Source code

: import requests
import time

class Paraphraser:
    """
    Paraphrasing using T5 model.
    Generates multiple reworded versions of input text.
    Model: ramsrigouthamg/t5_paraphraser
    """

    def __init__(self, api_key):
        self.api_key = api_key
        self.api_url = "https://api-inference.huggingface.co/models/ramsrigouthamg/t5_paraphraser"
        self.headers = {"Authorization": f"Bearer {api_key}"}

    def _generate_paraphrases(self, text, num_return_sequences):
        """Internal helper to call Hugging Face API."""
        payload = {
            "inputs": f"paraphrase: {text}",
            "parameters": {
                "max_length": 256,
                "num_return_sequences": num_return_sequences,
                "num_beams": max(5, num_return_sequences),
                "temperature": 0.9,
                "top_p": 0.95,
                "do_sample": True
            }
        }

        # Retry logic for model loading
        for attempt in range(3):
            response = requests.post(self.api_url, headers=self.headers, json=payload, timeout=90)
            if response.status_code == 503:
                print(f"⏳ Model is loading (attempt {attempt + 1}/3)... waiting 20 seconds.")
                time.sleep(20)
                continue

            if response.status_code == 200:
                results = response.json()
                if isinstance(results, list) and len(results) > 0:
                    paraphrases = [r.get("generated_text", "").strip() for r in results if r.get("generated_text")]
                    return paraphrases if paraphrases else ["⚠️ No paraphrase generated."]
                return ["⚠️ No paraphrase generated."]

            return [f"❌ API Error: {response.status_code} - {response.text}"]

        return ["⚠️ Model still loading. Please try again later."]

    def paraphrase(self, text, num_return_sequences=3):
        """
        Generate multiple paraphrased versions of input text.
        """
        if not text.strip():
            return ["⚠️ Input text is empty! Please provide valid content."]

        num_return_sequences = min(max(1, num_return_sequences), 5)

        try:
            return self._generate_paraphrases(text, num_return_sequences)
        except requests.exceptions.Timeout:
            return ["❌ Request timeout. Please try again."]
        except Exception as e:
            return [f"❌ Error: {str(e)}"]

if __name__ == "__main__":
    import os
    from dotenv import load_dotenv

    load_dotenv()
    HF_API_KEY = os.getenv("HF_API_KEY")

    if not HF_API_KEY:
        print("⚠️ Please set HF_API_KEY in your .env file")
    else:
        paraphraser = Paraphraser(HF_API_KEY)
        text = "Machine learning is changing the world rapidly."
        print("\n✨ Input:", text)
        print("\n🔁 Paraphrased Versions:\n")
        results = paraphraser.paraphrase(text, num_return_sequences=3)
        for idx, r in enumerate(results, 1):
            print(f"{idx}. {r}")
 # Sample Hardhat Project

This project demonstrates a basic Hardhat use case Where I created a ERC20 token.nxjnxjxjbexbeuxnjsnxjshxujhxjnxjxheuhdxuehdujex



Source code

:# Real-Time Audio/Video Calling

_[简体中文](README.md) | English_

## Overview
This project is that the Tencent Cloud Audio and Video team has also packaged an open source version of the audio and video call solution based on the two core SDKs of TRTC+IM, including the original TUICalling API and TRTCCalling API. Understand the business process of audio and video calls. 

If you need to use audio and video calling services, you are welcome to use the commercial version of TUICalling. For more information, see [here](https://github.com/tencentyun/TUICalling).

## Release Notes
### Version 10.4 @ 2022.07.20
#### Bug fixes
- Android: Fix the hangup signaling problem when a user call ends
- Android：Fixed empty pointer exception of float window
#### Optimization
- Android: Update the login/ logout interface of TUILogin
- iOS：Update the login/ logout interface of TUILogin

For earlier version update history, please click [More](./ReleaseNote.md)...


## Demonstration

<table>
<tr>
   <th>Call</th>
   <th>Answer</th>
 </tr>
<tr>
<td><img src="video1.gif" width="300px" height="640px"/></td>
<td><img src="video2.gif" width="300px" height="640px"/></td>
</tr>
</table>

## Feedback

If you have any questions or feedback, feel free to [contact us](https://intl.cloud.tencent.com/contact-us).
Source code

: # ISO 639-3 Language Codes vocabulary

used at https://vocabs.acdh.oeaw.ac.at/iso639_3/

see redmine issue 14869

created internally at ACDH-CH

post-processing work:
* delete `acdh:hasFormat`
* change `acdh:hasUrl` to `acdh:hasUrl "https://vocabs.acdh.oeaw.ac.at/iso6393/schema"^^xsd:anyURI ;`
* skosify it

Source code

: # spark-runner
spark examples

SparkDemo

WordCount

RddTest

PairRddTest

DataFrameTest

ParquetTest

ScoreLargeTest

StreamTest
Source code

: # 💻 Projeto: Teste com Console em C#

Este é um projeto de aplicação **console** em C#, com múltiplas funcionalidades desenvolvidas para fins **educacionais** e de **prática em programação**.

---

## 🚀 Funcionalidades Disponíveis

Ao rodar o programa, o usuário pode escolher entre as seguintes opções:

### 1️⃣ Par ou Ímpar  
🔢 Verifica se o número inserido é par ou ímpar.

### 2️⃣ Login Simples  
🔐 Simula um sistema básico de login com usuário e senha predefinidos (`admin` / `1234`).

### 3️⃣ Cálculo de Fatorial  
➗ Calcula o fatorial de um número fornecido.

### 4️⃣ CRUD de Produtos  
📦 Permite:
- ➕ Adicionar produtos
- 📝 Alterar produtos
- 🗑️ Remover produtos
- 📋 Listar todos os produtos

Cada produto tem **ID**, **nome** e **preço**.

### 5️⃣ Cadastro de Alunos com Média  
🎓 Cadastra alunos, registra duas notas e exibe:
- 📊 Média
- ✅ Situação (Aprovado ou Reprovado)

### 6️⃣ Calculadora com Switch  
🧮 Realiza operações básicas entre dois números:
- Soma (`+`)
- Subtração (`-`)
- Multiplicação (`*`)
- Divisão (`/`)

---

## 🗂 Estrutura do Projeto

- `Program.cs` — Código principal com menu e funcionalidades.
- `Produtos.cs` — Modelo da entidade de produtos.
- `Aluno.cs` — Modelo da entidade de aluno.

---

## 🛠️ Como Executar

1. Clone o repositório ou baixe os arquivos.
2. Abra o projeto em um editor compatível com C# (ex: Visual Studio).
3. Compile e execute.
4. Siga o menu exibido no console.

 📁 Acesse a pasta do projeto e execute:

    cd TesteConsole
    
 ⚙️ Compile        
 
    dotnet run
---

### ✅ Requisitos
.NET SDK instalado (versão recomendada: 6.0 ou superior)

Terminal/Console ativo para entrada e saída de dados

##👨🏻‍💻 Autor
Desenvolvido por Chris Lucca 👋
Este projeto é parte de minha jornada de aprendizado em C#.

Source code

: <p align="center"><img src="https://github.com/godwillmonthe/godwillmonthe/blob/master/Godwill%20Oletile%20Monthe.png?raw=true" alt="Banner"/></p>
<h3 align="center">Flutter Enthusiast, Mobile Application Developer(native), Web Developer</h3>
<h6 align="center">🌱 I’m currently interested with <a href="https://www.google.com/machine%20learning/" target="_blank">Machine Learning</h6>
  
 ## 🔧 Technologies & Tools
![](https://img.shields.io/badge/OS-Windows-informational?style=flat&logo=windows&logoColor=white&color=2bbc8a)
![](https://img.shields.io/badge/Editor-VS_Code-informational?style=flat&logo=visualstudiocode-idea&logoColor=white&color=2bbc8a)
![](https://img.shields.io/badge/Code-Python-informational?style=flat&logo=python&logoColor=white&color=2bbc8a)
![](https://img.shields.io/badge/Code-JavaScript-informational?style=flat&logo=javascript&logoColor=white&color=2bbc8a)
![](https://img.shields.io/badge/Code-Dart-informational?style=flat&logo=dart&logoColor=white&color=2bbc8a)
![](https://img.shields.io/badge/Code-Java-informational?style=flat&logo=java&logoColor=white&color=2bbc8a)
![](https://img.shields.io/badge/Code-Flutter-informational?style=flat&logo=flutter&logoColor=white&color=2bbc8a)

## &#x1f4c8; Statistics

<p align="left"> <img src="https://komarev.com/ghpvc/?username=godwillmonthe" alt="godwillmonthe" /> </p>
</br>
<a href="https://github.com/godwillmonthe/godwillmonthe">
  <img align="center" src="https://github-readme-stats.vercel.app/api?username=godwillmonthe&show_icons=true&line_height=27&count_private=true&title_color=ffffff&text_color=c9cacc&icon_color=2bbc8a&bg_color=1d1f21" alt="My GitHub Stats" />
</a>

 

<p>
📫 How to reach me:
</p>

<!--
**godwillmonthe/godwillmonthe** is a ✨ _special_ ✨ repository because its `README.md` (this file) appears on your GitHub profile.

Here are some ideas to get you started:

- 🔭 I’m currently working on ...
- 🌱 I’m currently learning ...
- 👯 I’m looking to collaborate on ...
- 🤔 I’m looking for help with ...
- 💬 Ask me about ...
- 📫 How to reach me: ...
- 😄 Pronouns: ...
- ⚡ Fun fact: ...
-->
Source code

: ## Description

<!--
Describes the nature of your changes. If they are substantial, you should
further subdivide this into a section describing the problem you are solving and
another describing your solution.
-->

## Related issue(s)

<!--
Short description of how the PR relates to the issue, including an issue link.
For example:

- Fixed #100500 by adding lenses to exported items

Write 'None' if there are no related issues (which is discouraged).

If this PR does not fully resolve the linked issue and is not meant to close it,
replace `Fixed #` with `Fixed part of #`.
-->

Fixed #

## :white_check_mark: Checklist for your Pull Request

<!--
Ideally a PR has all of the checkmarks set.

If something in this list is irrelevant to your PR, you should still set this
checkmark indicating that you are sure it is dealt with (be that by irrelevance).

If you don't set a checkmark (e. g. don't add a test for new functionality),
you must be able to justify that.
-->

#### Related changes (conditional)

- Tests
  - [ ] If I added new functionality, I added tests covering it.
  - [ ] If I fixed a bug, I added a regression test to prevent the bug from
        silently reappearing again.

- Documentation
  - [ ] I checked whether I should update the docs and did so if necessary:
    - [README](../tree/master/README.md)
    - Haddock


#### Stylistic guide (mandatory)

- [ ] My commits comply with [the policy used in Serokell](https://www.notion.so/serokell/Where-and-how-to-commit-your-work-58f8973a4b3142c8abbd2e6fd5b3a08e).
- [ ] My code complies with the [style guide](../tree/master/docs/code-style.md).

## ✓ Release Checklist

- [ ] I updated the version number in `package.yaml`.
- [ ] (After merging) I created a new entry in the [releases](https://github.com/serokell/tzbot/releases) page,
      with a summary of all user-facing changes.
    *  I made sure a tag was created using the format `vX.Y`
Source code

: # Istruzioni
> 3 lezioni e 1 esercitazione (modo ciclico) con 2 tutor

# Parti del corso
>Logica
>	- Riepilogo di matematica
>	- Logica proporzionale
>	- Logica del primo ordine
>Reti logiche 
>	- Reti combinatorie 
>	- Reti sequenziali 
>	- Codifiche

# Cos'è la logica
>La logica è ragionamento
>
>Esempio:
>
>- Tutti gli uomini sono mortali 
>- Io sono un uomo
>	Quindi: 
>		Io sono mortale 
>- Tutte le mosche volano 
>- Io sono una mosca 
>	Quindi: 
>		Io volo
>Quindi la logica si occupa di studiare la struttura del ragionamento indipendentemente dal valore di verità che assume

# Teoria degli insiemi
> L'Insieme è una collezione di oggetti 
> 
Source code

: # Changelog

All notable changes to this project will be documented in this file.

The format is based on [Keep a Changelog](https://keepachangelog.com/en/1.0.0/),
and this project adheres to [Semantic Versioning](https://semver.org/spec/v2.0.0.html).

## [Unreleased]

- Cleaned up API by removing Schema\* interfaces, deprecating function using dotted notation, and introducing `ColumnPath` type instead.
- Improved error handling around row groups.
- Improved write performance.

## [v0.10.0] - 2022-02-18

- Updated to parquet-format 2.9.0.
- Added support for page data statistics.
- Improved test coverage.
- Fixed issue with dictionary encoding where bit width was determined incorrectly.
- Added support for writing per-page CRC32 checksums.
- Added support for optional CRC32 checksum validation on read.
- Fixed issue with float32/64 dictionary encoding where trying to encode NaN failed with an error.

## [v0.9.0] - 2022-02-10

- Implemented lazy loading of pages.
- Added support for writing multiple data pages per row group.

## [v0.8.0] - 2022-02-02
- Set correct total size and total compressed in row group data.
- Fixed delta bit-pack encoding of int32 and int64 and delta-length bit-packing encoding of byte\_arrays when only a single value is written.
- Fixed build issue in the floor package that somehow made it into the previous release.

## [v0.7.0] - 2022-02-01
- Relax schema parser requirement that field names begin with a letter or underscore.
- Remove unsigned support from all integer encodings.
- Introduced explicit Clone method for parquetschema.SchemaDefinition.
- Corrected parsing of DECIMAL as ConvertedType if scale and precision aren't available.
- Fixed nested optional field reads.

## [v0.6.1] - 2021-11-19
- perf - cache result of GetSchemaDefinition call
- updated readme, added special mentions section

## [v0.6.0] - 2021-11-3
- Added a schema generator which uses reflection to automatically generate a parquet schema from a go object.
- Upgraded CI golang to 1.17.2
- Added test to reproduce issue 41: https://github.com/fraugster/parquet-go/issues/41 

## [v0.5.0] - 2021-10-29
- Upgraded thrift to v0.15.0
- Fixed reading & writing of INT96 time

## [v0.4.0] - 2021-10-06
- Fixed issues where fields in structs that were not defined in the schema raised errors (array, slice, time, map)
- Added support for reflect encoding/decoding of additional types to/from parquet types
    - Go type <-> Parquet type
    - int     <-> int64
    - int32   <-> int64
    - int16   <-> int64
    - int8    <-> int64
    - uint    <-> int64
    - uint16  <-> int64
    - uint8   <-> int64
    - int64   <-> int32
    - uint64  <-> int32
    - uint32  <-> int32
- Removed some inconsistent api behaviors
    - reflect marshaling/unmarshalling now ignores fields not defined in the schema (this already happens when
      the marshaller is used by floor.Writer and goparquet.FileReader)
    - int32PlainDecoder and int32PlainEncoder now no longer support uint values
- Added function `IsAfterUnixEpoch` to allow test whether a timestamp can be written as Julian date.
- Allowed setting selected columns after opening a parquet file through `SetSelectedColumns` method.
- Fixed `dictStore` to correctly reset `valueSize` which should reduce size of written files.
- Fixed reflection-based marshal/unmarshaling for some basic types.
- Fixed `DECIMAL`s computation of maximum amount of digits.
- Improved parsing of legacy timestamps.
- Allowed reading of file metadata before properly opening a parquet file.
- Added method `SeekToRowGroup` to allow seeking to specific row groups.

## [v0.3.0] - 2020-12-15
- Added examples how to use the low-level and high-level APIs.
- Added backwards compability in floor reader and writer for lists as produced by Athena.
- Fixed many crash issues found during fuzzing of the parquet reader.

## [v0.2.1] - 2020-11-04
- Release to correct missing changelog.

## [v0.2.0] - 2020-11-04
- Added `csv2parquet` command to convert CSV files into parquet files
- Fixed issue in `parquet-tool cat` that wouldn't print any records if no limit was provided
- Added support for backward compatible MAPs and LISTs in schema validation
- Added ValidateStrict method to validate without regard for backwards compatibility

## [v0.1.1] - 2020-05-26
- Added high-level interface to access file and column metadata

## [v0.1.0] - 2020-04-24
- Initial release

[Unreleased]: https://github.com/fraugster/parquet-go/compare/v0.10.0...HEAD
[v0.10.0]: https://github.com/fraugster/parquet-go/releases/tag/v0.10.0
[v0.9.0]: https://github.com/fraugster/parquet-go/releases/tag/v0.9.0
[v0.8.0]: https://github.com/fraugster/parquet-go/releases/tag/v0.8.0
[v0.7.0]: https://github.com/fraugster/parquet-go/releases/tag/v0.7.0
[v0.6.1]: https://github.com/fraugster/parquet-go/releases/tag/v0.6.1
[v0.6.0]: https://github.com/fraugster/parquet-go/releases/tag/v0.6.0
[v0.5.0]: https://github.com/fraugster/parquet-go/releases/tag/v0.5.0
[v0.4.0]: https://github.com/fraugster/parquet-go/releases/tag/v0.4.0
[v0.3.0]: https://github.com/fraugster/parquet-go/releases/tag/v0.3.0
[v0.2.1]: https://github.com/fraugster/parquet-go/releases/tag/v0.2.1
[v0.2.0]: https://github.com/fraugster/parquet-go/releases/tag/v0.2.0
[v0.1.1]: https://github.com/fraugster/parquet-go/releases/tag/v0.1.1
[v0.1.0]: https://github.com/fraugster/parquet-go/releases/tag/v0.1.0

▶ _PROBLEM DETAILS_: Show, from the records above, every line that includes "should".

▶ _RESPONSE TO THE EXERCISE_:
Describes the nature of your changes. If they are substantial, you should
If something in this list is irrelevant to your PR, you should still set this
  - [ ] I checked whether I should update the docs and did so if necessary:
- Fixed `dictStore` to correctly reset `valueSize` which should reduce size of written files.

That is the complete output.